» **TASK OBJECTIVE**:
Where does the word "clone" show up in the records? Copy every line that holds it.

────────────────────────────────────────

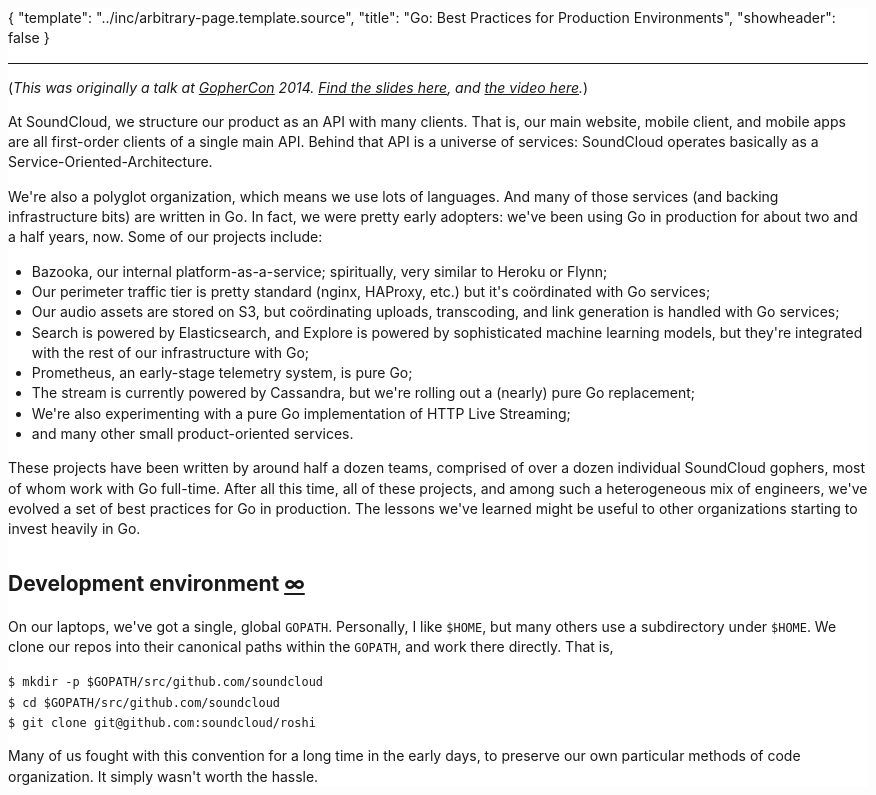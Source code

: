 {
	"template": "../inc/arbitrary-page.template.source",
	"title": "Go: Best Practices for Production Environments",
	"showheader": false
}

---

(_This was originally a talk at [GopherCon](http://www.gophercon.com) 2014. [Find the slides here](https://github.com/gophercon/2014-talks), and [the video here](http://confreaks.com/videos/3434-gophercon2014-best-practices-for-production-environments)._)

At SoundCloud, we structure our product as an API with many clients. That is, our main website, mobile client, and mobile apps are all first-order clients of a single main API. Behind that API is a universe of services: SoundCloud operates basically as a Service-Oriented-Architecture.

We're also a polyglot organization, which means we use lots of languages. And many of those services (and backing infrastructure bits) are written in Go. In fact, we were pretty early adopters: we've been using Go in production for about two and a half years, now. Some of our projects include:

 - Bazooka, our internal platform-as-a-service; spiritually, very similar to Heroku or Flynn;
 - Our perimeter traffic tier is pretty standard (nginx, HAProxy, etc.) but it's coördinated with Go services;
 - Our audio assets are stored on S3, but coördinating uploads, transcoding, and link generation is handled with Go services;
 - Search is powered by Elasticsearch, and Explore is powered by sophisticated machine learning models, but they're integrated with the rest of our infrastructure with Go;
 - Prometheus, an early-stage telemetry system, is pure Go;
 - The stream is currently powered by Cassandra, but we're rolling out a (nearly) pure Go replacement;
 - We're also experimenting with a pure Go implementation of HTTP Live Streaming;
 - and many other small product-oriented services.

These projects have been written by around half a dozen teams, comprised of over a dozen individual SoundCloud gophers, most of whom work with Go full-time. After all this time, all of these projects, and among such a heterogeneous mix of engineers, we've evolved a set of best practices for Go in production. The lessons we've learned might be useful to other organizations starting to invest heavily in Go.

<a name="development-environment"></a>
## Development environment <a class="lite" href="#development-environment">&#8734;</a>

On our laptops, we've got a single, global `GOPATH`. Personally, I like `$HOME`, but many others use a subdirectory under `$HOME`. We clone our repos into their canonical paths within the `GOPATH`, and work there directly. That is,

```
$ mkdir -p $GOPATH/src/github.com/soundcloud
$ cd $GOPATH/src/github.com/soundcloud
$ git clone git@github.com:soundcloud/roshi
```

Many of us fought with this convention for a long time in the early days, to preserve our own particular methods of code organization. It simply wasn't worth the hassle.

────────────────────────────────────────

» **FINAL ANSWER**:
On our laptops, we've got a single, global `GOPATH`. Personally, I like `$HOME`, but many others use a subdirectory under `$HOME`. We clone our repos into their canonical paths within the `GOPATH`, and work there directly. That is,
$ git clone git@github.com:soundcloud/roshi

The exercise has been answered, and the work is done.